▶ **Exercise brief**
Write out the records again, exactly. Nothing may be dropped.

Stored data
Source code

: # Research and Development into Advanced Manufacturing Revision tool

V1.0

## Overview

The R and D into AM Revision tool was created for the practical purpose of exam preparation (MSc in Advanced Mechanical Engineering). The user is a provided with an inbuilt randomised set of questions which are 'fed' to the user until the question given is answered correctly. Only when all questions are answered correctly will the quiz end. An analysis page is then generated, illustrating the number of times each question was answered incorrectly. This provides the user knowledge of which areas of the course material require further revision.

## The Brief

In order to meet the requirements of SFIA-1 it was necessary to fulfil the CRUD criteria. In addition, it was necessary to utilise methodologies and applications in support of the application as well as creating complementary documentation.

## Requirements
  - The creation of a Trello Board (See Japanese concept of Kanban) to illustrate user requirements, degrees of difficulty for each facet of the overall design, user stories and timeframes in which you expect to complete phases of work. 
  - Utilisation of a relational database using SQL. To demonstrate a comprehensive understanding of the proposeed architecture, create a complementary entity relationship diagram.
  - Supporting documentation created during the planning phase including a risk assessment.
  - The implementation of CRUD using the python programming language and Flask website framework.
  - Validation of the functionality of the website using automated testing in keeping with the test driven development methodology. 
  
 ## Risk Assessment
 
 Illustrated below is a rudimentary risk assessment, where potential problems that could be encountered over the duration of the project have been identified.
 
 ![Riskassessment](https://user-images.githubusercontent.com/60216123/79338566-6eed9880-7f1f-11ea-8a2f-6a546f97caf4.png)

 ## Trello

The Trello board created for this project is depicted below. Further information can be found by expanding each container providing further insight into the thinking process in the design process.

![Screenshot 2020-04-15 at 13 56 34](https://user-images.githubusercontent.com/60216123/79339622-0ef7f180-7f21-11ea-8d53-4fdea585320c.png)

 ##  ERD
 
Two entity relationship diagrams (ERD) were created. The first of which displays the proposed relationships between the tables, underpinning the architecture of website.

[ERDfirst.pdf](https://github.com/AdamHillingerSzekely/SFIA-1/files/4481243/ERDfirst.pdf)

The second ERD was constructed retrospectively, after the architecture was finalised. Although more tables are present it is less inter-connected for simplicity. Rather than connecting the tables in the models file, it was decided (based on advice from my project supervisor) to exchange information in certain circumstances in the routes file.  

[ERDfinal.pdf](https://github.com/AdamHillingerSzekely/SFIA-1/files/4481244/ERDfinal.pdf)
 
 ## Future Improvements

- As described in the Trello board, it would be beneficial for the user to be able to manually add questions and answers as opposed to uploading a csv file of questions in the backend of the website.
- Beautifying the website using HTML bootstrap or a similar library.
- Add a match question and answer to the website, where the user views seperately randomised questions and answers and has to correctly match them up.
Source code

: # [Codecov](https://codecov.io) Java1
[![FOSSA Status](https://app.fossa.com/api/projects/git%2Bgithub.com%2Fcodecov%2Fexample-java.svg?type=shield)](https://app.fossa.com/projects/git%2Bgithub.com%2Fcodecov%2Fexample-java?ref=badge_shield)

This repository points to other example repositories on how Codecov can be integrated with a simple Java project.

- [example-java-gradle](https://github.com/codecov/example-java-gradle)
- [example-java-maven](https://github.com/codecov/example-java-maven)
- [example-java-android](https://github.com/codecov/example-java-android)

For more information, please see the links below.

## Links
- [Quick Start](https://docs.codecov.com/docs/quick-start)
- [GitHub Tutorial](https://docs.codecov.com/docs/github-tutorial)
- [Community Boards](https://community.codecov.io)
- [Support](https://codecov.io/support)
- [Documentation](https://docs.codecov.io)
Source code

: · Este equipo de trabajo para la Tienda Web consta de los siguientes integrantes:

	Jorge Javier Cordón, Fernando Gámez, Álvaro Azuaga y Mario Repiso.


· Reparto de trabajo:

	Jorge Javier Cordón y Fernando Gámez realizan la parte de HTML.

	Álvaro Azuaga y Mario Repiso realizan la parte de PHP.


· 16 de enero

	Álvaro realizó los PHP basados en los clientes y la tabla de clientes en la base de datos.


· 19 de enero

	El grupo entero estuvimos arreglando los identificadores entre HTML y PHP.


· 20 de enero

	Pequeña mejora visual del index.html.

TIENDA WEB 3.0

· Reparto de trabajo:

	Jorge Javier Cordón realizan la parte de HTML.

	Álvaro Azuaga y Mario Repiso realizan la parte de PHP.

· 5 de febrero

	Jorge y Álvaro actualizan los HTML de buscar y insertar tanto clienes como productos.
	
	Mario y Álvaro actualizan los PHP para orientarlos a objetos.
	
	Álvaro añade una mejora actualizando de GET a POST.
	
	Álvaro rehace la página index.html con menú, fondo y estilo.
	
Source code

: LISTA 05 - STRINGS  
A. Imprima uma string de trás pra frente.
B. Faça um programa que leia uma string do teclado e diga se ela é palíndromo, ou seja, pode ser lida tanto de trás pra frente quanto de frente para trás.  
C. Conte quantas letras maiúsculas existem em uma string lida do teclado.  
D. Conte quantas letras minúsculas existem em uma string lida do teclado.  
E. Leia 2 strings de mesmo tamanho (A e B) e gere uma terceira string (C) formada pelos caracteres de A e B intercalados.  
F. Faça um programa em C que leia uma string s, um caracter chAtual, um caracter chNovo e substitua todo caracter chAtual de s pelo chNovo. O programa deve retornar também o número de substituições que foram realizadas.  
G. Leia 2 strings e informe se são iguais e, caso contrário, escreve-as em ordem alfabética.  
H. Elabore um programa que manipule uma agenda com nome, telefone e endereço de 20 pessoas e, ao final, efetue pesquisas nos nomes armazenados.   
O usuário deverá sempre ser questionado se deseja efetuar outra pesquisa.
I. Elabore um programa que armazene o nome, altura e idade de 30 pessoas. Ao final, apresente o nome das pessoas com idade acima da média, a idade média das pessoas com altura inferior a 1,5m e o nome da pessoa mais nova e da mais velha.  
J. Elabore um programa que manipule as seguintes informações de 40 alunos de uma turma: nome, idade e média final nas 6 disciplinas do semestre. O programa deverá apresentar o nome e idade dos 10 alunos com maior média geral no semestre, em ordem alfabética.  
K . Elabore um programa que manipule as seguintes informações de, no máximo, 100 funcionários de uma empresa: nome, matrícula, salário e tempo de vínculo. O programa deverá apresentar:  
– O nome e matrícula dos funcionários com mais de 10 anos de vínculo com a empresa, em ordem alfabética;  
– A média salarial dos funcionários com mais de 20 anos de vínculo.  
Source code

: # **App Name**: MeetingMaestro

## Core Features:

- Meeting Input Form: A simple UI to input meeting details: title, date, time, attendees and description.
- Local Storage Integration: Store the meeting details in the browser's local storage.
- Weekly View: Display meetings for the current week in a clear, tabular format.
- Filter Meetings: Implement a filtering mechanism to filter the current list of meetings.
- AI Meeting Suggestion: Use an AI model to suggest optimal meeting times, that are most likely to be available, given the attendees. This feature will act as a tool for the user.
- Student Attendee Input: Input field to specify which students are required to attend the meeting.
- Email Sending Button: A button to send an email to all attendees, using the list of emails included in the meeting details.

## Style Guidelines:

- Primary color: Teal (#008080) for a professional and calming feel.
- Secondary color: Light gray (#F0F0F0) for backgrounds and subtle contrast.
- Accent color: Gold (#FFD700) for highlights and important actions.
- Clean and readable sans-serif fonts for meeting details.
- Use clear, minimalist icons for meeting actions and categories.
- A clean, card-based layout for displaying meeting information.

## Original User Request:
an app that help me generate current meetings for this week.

▶ **Answer to this exercise**
Source code

: # Research and Development into Advanced Manufacturing Revision tool

V1.0

## Overview

The R and D into AM Revision tool was created for the practical purpose of exam preparation (MSc in Advanced Mechanical Engineering). The user is a provided with an inbuilt randomised set of questions which are 'fed' to the user until the question given is answered correctly. Only when all questions are answered correctly will the quiz end. An analysis page is then generated, illustrating the number of times each question was answered incorrectly. This provides the user knowledge of which areas of the course material require further revision.

## The Brief

In order to meet the requirements of SFIA-1 it was necessary to fulfil the CRUD criteria. In addition, it was necessary to utilise methodologies and applications in support of the application as well as creating complementary documentation.

## Requirements
  - The creation of a Trello Board (See Japanese concept of Kanban) to illustrate user requirements, degrees of difficulty for each facet of the overall design, user stories and timeframes in which you expect to complete phases of work. 
  - Utilisation of a relational database using SQL. To demonstrate a comprehensive understanding of the proposeed architecture, create a complementary entity relationship diagram.
  - Supporting documentation created during the planning phase including a risk assessment.
  - The implementation of CRUD using the python programming language and Flask website framework.
  - Validation of the functionality of the website using automated testing in keeping with the test driven development methodology. 
  
 ## Risk Assessment
 
 Illustrated below is a rudimentary risk assessment, where potential problems that could be encountered over the duration of the project have been identified.
 
 ![Riskassessment](https://user-images.githubusercontent.com/60216123/79338566-6eed9880-7f1f-11ea-8a2f-6a546f97caf4.png)

 ## Trello

The Trello board created for this project is depicted below. Further information can be found by expanding each container providing further insight into the thinking process in the design process.

![Screenshot 2020-04-15 at 13 56 34](https://user-images.githubusercontent.com/60216123/79339622-0ef7f180-7f21-11ea-8d53-4fdea585320c.png)

 ##  ERD
 
Two entity relationship diagrams (ERD) were created. The first of which displays the proposed relationships between the tables, underpinning the architecture of website.

[ERDfirst.pdf](https://github.com/AdamHillingerSzekely/SFIA-1/files/4481243/ERDfirst.pdf)

The second ERD was constructed retrospectively, after the architecture was finalised. Although more tables are present it is less inter-connected for simplicity. Rather than connecting the tables in the models file, it was decided (based on advice from my project supervisor) to exchange information in certain circumstances in the routes file.  

[ERDfinal.pdf](https://github.com/AdamHillingerSzekely/SFIA-1/files/4481244/ERDfinal.pdf)
 
 ## Future Improvements

- As described in the Trello board, it would be beneficial for the user to be able to manually add questions and answers as opposed to uploading a csv file of questions in the backend of the website.
- Beautifying the website using HTML bootstrap or a similar library.
- Add a match question and answer to the website, where the user views seperately randomised questions and answers and has to correctly match them up.
Source code

: # [Codecov](https://codecov.io) Java1
[![FOSSA Status](https://app.fossa.com/api/projects/git%2Bgithub.com%2Fcodecov%2Fexample-java.svg?type=shield)](https://app.fossa.com/projects/git%2Bgithub.com%2Fcodecov%2Fexample-java?ref=badge_shield)

This repository points to other example repositories on how Codecov can be integrated with a simple Java project.

- [example-java-gradle](https://github.com/codecov/example-java-gradle)
- [example-java-maven](https://github.com/codecov/example-java-maven)
- [example-java-android](https://github.com/codecov/example-java-android)

For more information, please see the links below.

## Links
- [Quick Start](https://docs.codecov.com/docs/quick-start)
- [GitHub Tutorial](https://docs.codecov.com/docs/github-tutorial)
- [Community Boards](https://community.codecov.io)
- [Support](https://codecov.io/support)
- [Documentation](https://docs.codecov.io)
Source code

: · Este equipo de trabajo para la Tienda Web consta de los siguientes integrantes:

	Jorge Javier Cordón, Fernando Gámez, Álvaro Azuaga y Mario Repiso.


· Reparto de trabajo:

	Jorge Javier Cordón y Fernando Gámez realizan la parte de HTML.

	Álvaro Azuaga y Mario Repiso realizan la parte de PHP.


· 16 de enero

	Álvaro realizó los PHP basados en los clientes y la tabla de clientes en la base de datos.


· 19 de enero

	El grupo entero estuvimos arreglando los identificadores entre HTML y PHP.


· 20 de enero

	Pequeña mejora visual del index.html.

TIENDA WEB 3.0

· Reparto de trabajo:

	Jorge Javier Cordón realizan la parte de HTML.

	Álvaro Azuaga y Mario Repiso realizan la parte de PHP.

· 5 de febrero

	Jorge y Álvaro actualizan los HTML de buscar y insertar tanto clienes como productos.
	
	Mario y Álvaro actualizan los PHP para orientarlos a objetos.
	
	Álvaro añade una mejora actualizando de GET a POST.
	
	Álvaro rehace la página index.html con menú, fondo y estilo.
	
Source code

: LISTA 05 - STRINGS  
A. Imprima uma string de trás pra frente.
B. Faça um programa que leia uma string do teclado e diga se ela é palíndromo, ou seja, pode ser lida tanto de trás pra frente quanto de frente para trás.  
C. Conte quantas letras maiúsculas existem em uma string lida do teclado.  
D. Conte quantas letras minúsculas existem em uma string lida do teclado.  
E. Leia 2 strings de mesmo tamanho (A e B) e gere uma terceira string (C) formada pelos caracteres de A e B intercalados.  
F. Faça um programa em C que leia uma string s, um caracter chAtual, um caracter chNovo e substitua todo caracter chAtual de s pelo chNovo. O programa deve retornar também o número de substituições que foram realizadas.  
G. Leia 2 strings e informe se são iguais e, caso contrário, escreve-as em ordem alfabética.  
H. Elabore um programa que manipule uma agenda com nome, telefone e endereço de 20 pessoas e, ao final, efetue pesquisas nos nomes armazenados.   
O usuário deverá sempre ser questionado se deseja efetuar outra pesquisa.
I. Elabore um programa que armazene o nome, altura e idade de 30 pessoas. Ao final, apresente o nome das pessoas com idade acima da média, a idade média das pessoas com altura inferior a 1,5m e o nome da pessoa mais nova e da mais velha.  
J. Elabore um programa que manipule as seguintes informações de 40 alunos de uma turma: nome, idade e média final nas 6 disciplinas do semestre. O programa deverá apresentar o nome e idade dos 10 alunos com maior média geral no semestre, em ordem alfabética.  
K . Elabore um programa que manipule as seguintes informações de, no máximo, 100 funcionários de uma empresa: nome, matrícula, salário e tempo de vínculo. O programa deverá apresentar:  
– O nome e matrícula dos funcionários com mais de 10 anos de vínculo com a empresa, em ordem alfabética;  
– A média salarial dos funcionários com mais de 20 anos de vínculo.  
Source code

: # **App Name**: MeetingMaestro

## Core Features:

- Meeting Input Form: A simple UI to input meeting details: title, date, time, attendees and description.
- Local Storage Integration: Store the meeting details in the browser's local storage.
- Weekly View: Display meetings for the current week in a clear, tabular format.
- Filter Meetings: Implement a filtering mechanism to filter the current list of meetings.
- AI Meeting Suggestion: Use an AI model to suggest optimal meeting times, that are most likely to be available, given the attendees. This feature will act as a tool for the user.
- Student Attendee Input: Input field to specify which students are required to attend the meeting.
- Email Sending Button: A button to send an email to all attendees, using the list of emails included in the meeting details.

## Style Guidelines:

- Primary color: Teal (#008080) for a professional and calming feel.
- Secondary color: Light gray (#F0F0F0) for backgrounds and subtle contrast.
- Accent color: Gold (#FFD700) for highlights and important actions.
- Clean and readable sans-serif fonts for meeting details.
- Use clear, minimalist icons for meeting actions and categories.
- A clean, card-based layout for displaying meeting information.

## Original User Request:
an app that help me generate current meetings for this week.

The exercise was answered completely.